Johnston and Hewitt developed both a professional and personal relationship as they wrote letters to each other, and Johnston sent Hewitt film to develop.
Because of Johnston’s inspiration, Hewitt moved out from the dark room and behind the camera. In 1909, she also divorced her husband and moved with Johnston to New York City.
In 1913, they opened a joint studio that specialized in architectural photography. The photos they came up with had the credit “Miss Johnston and Mrs. Hewitt” or “Frances Benjamin Johnston and Mattie Edwards Hewitt.”

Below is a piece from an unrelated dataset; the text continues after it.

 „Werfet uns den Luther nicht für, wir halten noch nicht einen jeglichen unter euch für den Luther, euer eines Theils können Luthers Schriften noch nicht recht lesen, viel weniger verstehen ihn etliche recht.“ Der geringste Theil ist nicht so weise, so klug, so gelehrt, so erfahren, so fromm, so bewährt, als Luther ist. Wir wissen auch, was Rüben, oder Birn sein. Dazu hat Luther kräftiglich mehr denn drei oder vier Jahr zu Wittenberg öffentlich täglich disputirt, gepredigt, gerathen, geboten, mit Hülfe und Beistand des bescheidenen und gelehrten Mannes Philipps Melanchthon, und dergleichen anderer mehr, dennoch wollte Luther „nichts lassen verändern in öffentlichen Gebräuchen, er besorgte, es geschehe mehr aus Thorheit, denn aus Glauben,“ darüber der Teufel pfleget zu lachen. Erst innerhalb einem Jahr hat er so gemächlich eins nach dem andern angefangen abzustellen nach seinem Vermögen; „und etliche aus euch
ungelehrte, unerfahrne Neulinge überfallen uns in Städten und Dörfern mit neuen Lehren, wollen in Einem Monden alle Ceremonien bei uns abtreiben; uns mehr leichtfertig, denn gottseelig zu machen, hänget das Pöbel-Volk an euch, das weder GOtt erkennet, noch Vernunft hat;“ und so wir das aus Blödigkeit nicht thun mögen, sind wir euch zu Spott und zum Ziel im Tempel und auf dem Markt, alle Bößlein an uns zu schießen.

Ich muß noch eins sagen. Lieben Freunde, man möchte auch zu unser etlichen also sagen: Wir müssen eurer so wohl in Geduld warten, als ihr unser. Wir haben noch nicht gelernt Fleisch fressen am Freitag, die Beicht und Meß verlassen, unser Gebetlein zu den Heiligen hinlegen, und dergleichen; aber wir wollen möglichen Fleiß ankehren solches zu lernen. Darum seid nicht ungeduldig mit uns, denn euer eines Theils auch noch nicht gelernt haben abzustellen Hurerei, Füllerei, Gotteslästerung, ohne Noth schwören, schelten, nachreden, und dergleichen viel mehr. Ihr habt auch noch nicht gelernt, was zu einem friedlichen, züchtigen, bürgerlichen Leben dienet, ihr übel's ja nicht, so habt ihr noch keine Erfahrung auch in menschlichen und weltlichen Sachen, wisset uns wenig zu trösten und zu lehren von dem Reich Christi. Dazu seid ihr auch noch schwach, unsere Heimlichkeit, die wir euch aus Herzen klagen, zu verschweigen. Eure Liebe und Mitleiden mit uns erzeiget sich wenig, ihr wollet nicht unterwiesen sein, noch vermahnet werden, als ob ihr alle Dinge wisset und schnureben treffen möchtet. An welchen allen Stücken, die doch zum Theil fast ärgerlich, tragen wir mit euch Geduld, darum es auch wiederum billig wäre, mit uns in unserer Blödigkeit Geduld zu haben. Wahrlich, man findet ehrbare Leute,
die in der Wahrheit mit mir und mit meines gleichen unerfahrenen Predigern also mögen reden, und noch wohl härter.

Fannie Benjamin Johnston and Mattie Edwards Hewitt: Their letters
Their letters were similar to the missives sent by Virginia Woolf and Vita Sackville-West to each other, or Eleanor Roosevelt and Lorena Hickok, or even Edna St. Vincent Millay and Edith Wynn Matthison.
Admittedly, between the two, it was Hewitt who mostly wrote to Johnston.
In her letters, she declared: “…I am not foolish enough to expect you to love me in this way only it was so sweet and meant so very much that I could not but tell it over and over.”
Likewise, she told Johnston: “I have been so afraid from the first that you would think me a foolish sentimental woman and I was so happy when you told me the other day that you understood– If I have been proud of you and your work and put you on a pedestal, as you say, please let me keep you there, for you deserve it surely and that is my way of loving.”
“I wonder why I expect you to understand me better than most people– is it because I love you so?” Hewitt wrote.
Sadly, the two broke up in 1917 and both went on their separate ways, both personal and with their careers. Johnston died in New Orleans in 1952 while Hewitt died in Boston in 1956.